L'époque de l'établissement de l'imprimerie turque, est marquée à l'année 1139 de l'ère mahométane, qui tombe en l'an 1726 de J.C. parce que dans le supplément des tables chronologiques de Ciatib Celebi, ou d'Hagi Calfah, il est dit à cette année ; l'imprimerie s'introduit à Constantinople.

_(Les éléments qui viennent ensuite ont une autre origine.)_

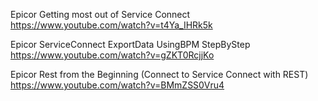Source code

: Epicor Getting most out of Service Connect https://www.youtube.com/watch?v=t4Ya_IHRk5k

Epicor ServiceConnect ExportData UsingBPM StepByStep  https://www.youtube.com/watch?v=gZKT0RcjjKo

Epicor Rest from the Beginning (Connect to Service Connect with REST) https://www.youtube.com/watch?v=BMmZSS0Vru4
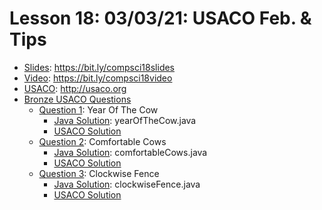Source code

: # Lesson 18: 03/03/21: USACO Feb. & Tips
* [Slides](https://bit.ly/compsci18slides): https://bit.ly/compsci18slides  
* [Video](https://bit.ly/compsci18video):  https://bit.ly/compsci18video
* [USACO](http://usaco.org): http://usaco.org
* [Bronze USACO Questions](http://usaco.org/index.php?page=feb21results)
    * [Question 1](http://usaco.org/index.php?page=viewproblem2&cpid=1107): Year Of The Cow
        * [Java Solution](yearOfTheCow.java): yearOfTheCow.java
        * [USACO Solution](http://usaco.org/current/data/sol_prob1_bronze_feb21.html)
    * [Question 2](http://usaco.org/index.php?page=viewproblem2&cpid=1108): Comfortable Cows
        * [Java Solution](comfortableCows.java): comfortableCows.java
        * [USACO Solution](http://usaco.org/current/data/sol_prob2_bronze_feb21.html)
    * [Question 3](http://usaco.org/index.php?page=viewproblem2&cpid=1109): Clockwise Fence
        * [Java Solution](clockwiseFence.java): clockwiseFence.java
        * [USACO Solution](http://usaco.org/current/data/sol_prob3_bronze_feb21.html)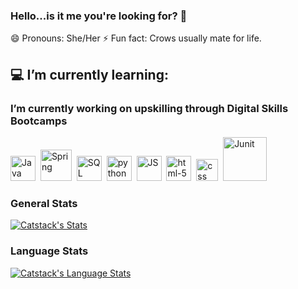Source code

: ### Hello...is it me you're looking for? 👋

😄 Pronouns: She/Her
⚡ Fun fact: Crows usually mate for life.

## 💻 I’m currently learning:
### I’m currently working on upskilling through Digital Skills Bootcamps
<img src="https://i.imgur.com/FI6zNOd.png" width="40px" alt="Java"/> &nbsp;<img src="https://i.imgur.com/s9UZ2zj.png" width="50px" alt="Spring"/> &nbsp;<img src="https://i.imgur.com/p0iInfp.png" width="40px" alt="SQL"/> &nbsp;<img src="https://i.imgur.com/Gt41wVy.png" width="40px" alt="python" /> &nbsp;<img src="https://i.imgur.com/o0GEoUG.png" width="40px" alt="JS"/> &nbsp;<img src="https://i.imgur.com/TSZVG5g.png" width="40px" alt="html-5" /> &nbsp;<img src="https://i.imgur.com/9xbG6Ox.png" width="35px" alt="css"/> &nbsp;<img src="https://i.imgur.com/1z0WLUq.png" width="70px" alt="Junit"/>

### General Stats
[![Catstack's Stats](https://github-readme-stats.vercel.app/api/?username=catstacks&count_private=true&theme=tokyonight&showicons=true)]()

### Language Stats
[![Catstack's Language Stats](https://github-readme-stats.vercel.app/api/top-langs/?username=catstacks&langs_count=5&theme=tokyonight)]()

Dans la nouvelle édition du Miniski, où l'on donne des détails sur l'imprimerie turque, avec un long extrait de l'histoire ottomane de Celebi Zadé, on fait dire à l'historien que les caractères pour la nouvelle imprimerie, furent apportés de France [note : Diss. de Fatis linguarum orient. par Jenisch. Cette dissertation est mise à la tête du nouveau Miniski.]. Mais si les savants veulent prendre la peine d'examiner le texte turc qui est fort étendu, ils n'y trouveront pas d'idée, ni même un mot de cela. Le journal que Mehemet Effendi, ambassadeur de la Porte ottomane, a écrit de son voyage, journal que j'ai lu avec attention, n'en fait point mention du tout ; [14] il faut en conclure que Mehemet, ni son fils Saïd, ne les ont point apportés de Paris ; car ils n'auraient point manqué d'en parler, puisqu'ils ont remarqué dans ce voyage des choses bien moins importantes sur les arts et sur les sciences. Lomaca, qui avait connu Saïd très particulièrement dans sa jeunesse, et avait été son interprète d'ambassade, lorsque dans un âge plus mûr, il vint à Paris, en qualité d'Ambassadeur, vingt ans après son père, m'a assuré plusieurs fois, que les caractères furent fondus à Constantinople. En effet, dans la grammaire turque-française, sortie de la nouvelle imprimerie, dont nous parlerons avec étendue en son lieu, on lit que les matrices d'imprimerie et la fonte des lettres françaises fut faite en Turquie. Or, si les caractères francs ont été faits à Constantinople, et n'y ont point été apportés de France ni d'ailleurs, à plus forte raison, dirons-nous que les caractères turcs ont été fabriqués et fondus dans cette ville.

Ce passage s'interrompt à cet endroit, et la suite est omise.